Lo esencial para distinguir 2,4 y 5 GHz sin perder tiempo
- Si tu red tiene nombres distintos como Casa_2G y Casa_5G, ya tienes la respuesta.
- Con un solo nombre, lo normal es que el router use band steering y elija la banda automáticamente.
- Windows y Mac permiten ver la frecuencia o la banda activa con bastante precisión.
- Para domótica, 2,4 GHz sigue siendo la opción más compatible y la que mejor llega a zonas lejanas.
- 5 GHz suele dar más velocidad, pero pierde alcance antes y atraviesa peor las paredes.
La diferencia que más se nota en casa
Antes de mirar menús o tocar ajustes, yo siempre separo la duda en dos ideas sencillas: alcance y velocidad. La banda de 2,4 GHz suele llegar más lejos y atraviesa mejor paredes, pero también comparte espacio con más interferencias; la de 5 GHz normalmente ofrece mejor rendimiento, aunque exige estar más cerca del router o del punto de acceso.

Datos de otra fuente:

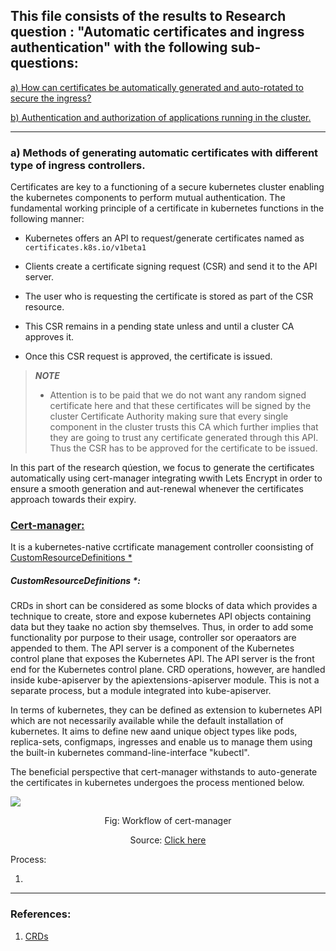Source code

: ## This file consists of the results to Research question : "Automatic certificates and ingress authentication" with the following sub-questions:

<a href="https://github.com/dikshita-git/Research-Project/blob/main/K3s/Chapters/Results/3.2_Automatic_certificates_and_ingress_authentication.md#a-methods-of-generating-automatic-certificates-with-different-type-of-ingress-controllers">a) How can certificates be automatically generated and auto-rotated to secure the ingress?


<a href="https://github.com/dikshita-git/RP_Ingress_security-IPv4_and_IPv6/blob/main/K3s/Chapters/Results/3.2_Certificate_analysis_and_comparison.md#b-can-wildcard-certficiates-be-beneficial-during-operations">b) Authentication and authorization of applications running in the cluster.</a>


------------------------------------------------------------------------------------------------------

### a) Methods of generating automatic certificates with different type of ingress controllers.

Certificates are key to a functioning of a secure kubernetes cluster enabling the kubernetes components to perform mutual authentication. The fundamental working principle of a certificate in kubernetes functions in the following manner:

* Kubernetes offers an API to request/generate certificates named as <code>certificates.k8s.io/v1beta1</code>

* Clients create a certificate signing request (CSR) and send it to the API server.

* The user who is requesting the certificate is stored as part of the CSR resource.

* This CSR remains in a pending state unless and until a cluster CA approves it.
 
* Once this CSR request is approved, the certificate is issued.
 
>***NOTE***
>- Attention is to be paid that we do not want any random signed certificate here and that these certificates will be signed by the cluster Certificate Authority making sure that every single component in the cluster trusts this CA which further implies that they are going to trust any certificate generated through this API. Thus the CSR has to be approved for the certificate to be issued.


In this part of the research qúestion, we focus to generate the certificates automatically using cert-manager integrating wwith Lets Encrypt in order to ensure a smooth generation and aut-renewal whenever the certificates approach towards their expiry.

 
### <ins>Cert-manager:</ins>
 
It is a kubernetes-native ccrtificate management controller coonsisting of <a href="">CustomResourceDefinitions *</a>
 

##### CustomResourceDefinitions *:

CRDs in short can be considered as some blocks of data which provides a technique to create, store and expose kubernetes API objects containing data but they taake no action sby themselves. Thus, in order to add some functionality por purpose to their usage, controller sor operaators are appended to them. The API server is a component of the Kubernetes control plane that exposes the Kubernetes API. The API server is the front end for the Kubernetes control plane. CRD operations, however, are handled inside kube-apiserver by the apiextensions-apiserver module. This is not a separate process, but a module integrated into kube-apiserver.
 
In terms of kubernetes, they can be defined as extension to kubernetes API which are not necessarily available while the default installation of kubernetes. It aims to define new aand unique object types like pods, replica-sets, configmaps, ingresses and enable us to manage them using the built-in kubernetes command-line-interface "kubectl".

The beneficial perspective that cert-manager withstands to auto-generate the certificates in kubernetes undergoes the process mentioned below.
 
<kbd><img src="https://github.com/dikshita-git/Research-Project/blob/main/Wiki-page-images/Research_Question/1.%20Ingress/cert%2Blets-encrypt.png"></kbd>

<p align="center">Fig: Workflow of cert-manager</p>
<p align="center">Source: <a href="https://cert-manager.io/docs/">Click here</a></p>
 
   Process:
   
   1. 

--------------------------------------------------------------------------------------------------------



### References:
 
1. <a href="https://www.techtarget.com/searchitoperations/tip/Learn-to-use-Kubernetes-CRDs-in-this-tutorial-example">CRDs </a>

| Banda | Qué te da | Cuándo me quedo con ella |
|---|---|---|
| 2,4 GHz | Más alcance y mejor penetración de paredes, a costa de menos velocidad y más congestión. | Domótica, habitaciones alejadas y casas con varias barreras físicas. |
| 5 GHz | Más velocidad y menos saturación, pero menos alcance. | Streaming, videollamadas, gaming y equipos cercanos al router. |
| 6 GHz | Más capacidad y menos interferencias, con cobertura todavía más corta. | Equipos recientes y uso muy cercano al punto de acceso. |
Si tu router también emite 6 GHz, no lo confundas con 5 GHz: es otra banda distinta y, aunque puede ir muy bien, no responde a la misma pregunta. Con esa base clara, la forma más rápida de identificar tu red es mirar cómo la ha nombrado el router y qué ha configurado realmente.
Mira el nombre de la red y entra en el panel del router
Cuando encuentro un nombre de red bien ordenado, la duda se resuelve en segundos. Lo habitual es ver sufijos como 2G, 2.4, 5G o 5GHz; si aparecen, normalmente indican qué banda estás usando o, como mínimo, qué banda corresponde a cada SSID. SSID es simplemente el nombre visible de la red inalámbrica.
Cuando cada banda tiene su propio nombre
Si ves dos redes separadas, la lectura es directa. La que incorpora una referencia a 2,4 suele ser la red de 2,4 GHz, y la que menciona 5 suele ser la de 5 GHz. No siempre siguen una convención perfecta, pero en la práctica ese patrón es el más frecuente y el más útil cuando quieres conectar un robot aspirador, una cámara o cualquier dispositivo delicado.Cuando todo comparte el mismo nombre
Muchos routers modernos, especialmente los mesh y los de fibra más recientes, usan un solo nombre para todas las bandas. Eso facilita moverte por la casa sin cambiar de red, pero complica saber la frecuencia exacta mirando solo el móvil. En ese caso, el router puede estar aplicando band steering, es decir, elige por ti si te conviene 2,4 o 5 GHz según la señal, la distancia y la compatibilidad del dispositivo.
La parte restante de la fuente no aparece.